Protease‐activated receptor 2 activates CRAC‐mediated Ca(2+) influx to cause prostate smooth muscle contraction

Protease‐activated receptor 2 (PAR2) is a G‐protein‐coupled receptor that contributes to prostate fibrosis and lower urinary tract symptoms (LUTS). In addition to fibrosis, aberrant smooth muscle tone in the prostate has been hypothesized to play a role. We therefore examined PAR2 expression in primary human prostate smooth muscle cells (PSMC) and studied the downstream signaling effects of PAR2 activation.

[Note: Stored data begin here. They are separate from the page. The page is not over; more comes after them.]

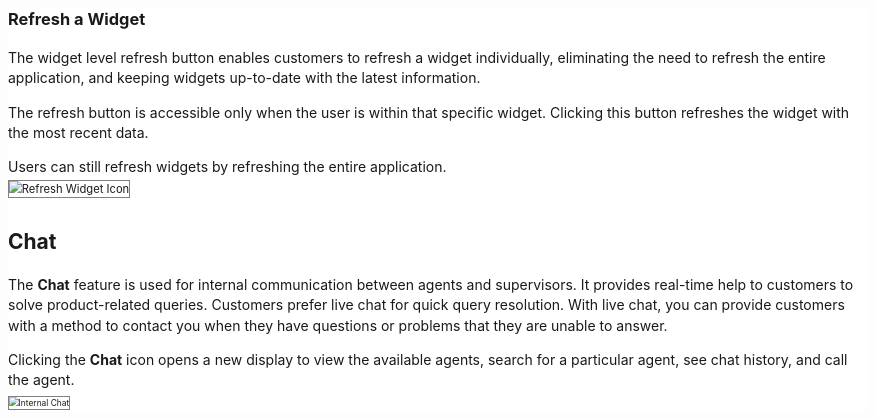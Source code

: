 ### Refresh a Widget

The widget level refresh button enables customers to refresh a widget individually, eliminating the need to refresh the entire application, and keeping widgets up-to-date with the latest information.

The refresh button is accessible only when the user is within that specific widget. Clicking this button refreshes the widget with the most recent data.

Users can still refresh widgets by refreshing the entire application.  
<img src="../images/refresh-icon.png" alt="Refresh Widget Icon" title="Refresh Widget Icon" style="border: 1px solid gray; zoom:80%;">

## Chat

The **Chat** feature is used for internal communication between agents and supervisors. It provides real-time help to customers to solve product-related queries. Customers prefer live chat for quick query resolution. With live chat, you can provide customers with a method to contact you when they have questions or problems that they are unable to answer.

Clicking the **Chat** icon opens a new display to view the available agents, search for a particular agent, see chat history, and call the agent.  
<img src="../images/internal-chat.png" alt="Internal Chat" title="Internal Chat" style="border: 1px solid gray; zoom:60%;">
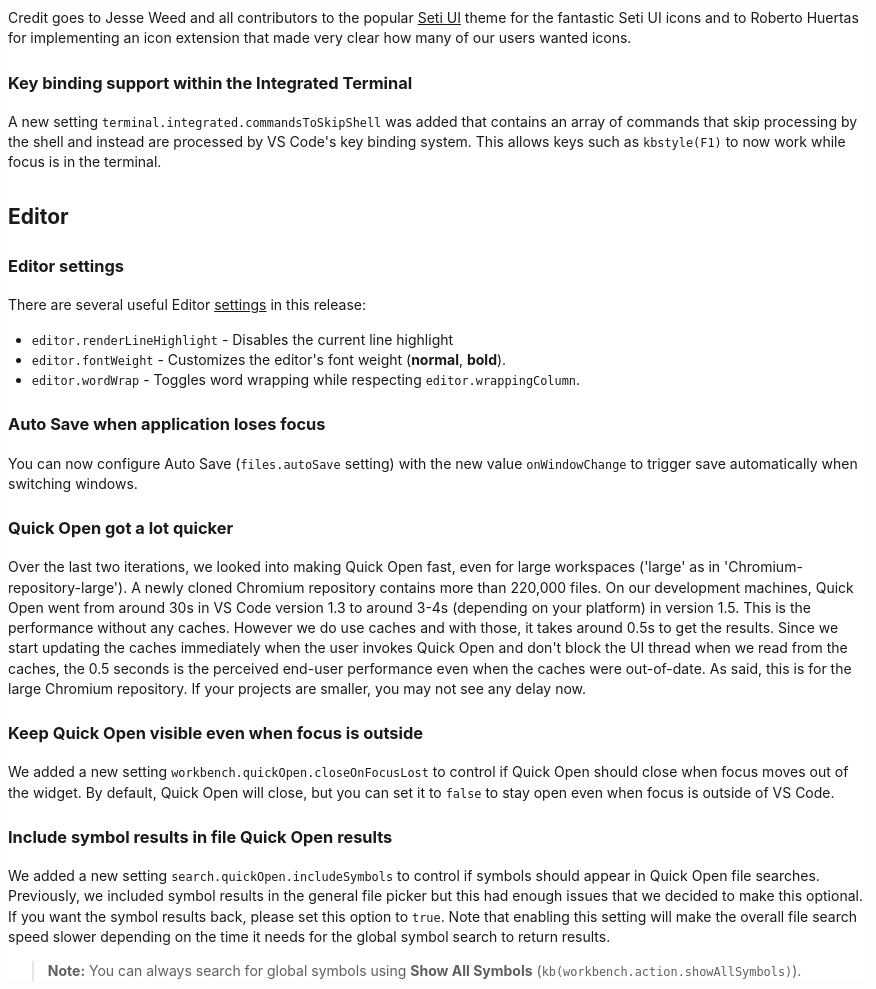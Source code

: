 Credit goes to Jesse Weed and all contributors to the popular [Seti UI](https://github.com/jesseweed/seti-ui) theme for the fantastic Seti UI icons and to Roberto Huertas for implementing an icon extension that made very clear how many of our users wanted icons.

### Key binding support within the Integrated Terminal

A new setting `terminal.integrated.commandsToSkipShell` was added that contains an array of commands that skip processing by the shell and instead are processed by VS Code's key binding system. This allows keys such as `kbstyle(F1)` to now work while focus is in the terminal.

## Editor

### Editor settings

There are several useful Editor [settings](/docs/getstarted/settings.md) in this release:

* `editor.renderLineHighlight` - Disables the current line highlight
* `editor.fontWeight` - Customizes the editor's font weight (**normal**, **bold**).
* `editor.wordWrap` - Toggles word wrapping while respecting `editor.wrappingColumn`.

### Auto Save when application loses focus

You can now configure Auto Save (`files.autoSave` setting) with the new value `onWindowChange` to trigger save automatically when switching windows.

### Quick Open got a lot quicker

Over the last two iterations, we looked into making Quick Open fast, even for large workspaces ('large' as in 'Chromium-repository-large'). A newly cloned Chromium repository contains more than 220,000 files. On our development machines, Quick Open went from around 30s in VS Code version 1.3 to around 3-4s (depending on your platform) in version 1.5. This is the performance without any caches. However we do use caches and with those, it takes around 0.5s to get the results. Since we start updating the caches immediately when the user invokes Quick Open and don't block the UI thread when we read from the caches, the 0.5 seconds is the perceived end-user performance even when the caches were out-of-date. As said, this is for the large Chromium repository. If your projects are smaller, you may not see any delay now.

### Keep Quick Open visible even when focus is outside

We added a new setting `workbench.quickOpen.closeOnFocusLost` to control if Quick Open should close when focus moves out of the widget. By default, Quick Open will close, but you can set it to `false` to stay open even when focus is outside of VS Code.

### Include symbol results in file Quick Open results

We added a new setting `search.quickOpen.includeSymbols` to control if symbols should appear in Quick Open file searches. Previously, we included symbol results in the general file picker but this had enough issues that we decided to make this optional. If you want the symbol results back, please set this option to `true`. Note that enabling this setting will make the overall file search speed slower depending on the time it needs for the global symbol search to return results.

>**Note:** You can always search for global symbols using **Show All Symbols** (`kb(workbench.action.showAllSymbols)`).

Signaling pathways involved in the process were assessed using the PAR2 activating peptide SLIGKV‐NH2. We show that PAR2 is expressed in PSMC and that PAR2 activation mediates a biphasic elevation in intracellular Ca(2+) and phosphorylation of myosin light chain 20 (MLC20), causing cellular contraction as assessed in a gel contraction assay. Intracellular Ca(2+) flux was inhibited by a phosphoinositide hydrolysis inhibitor, U73122, showing a requirement for phospholipase C β (PLCβ) activation. PSMC expressed mRNA for L‐type voltage dependent Ca(2+) channels (VDCC) as well as Ca(2+) release activated channels (CRAC), a hitherto unreported finding. Secondary intracellular Ca(2+) oscillations were abrogated only by BTP2, the CRAC channel inhibitor, but not by nifedipine, an inhibitor of VDCC. These data suggest that, PAR2 activation and subsequent Ca(2+) entry through CRAC channels are important mechanisms in prostate smooth muscle contraction.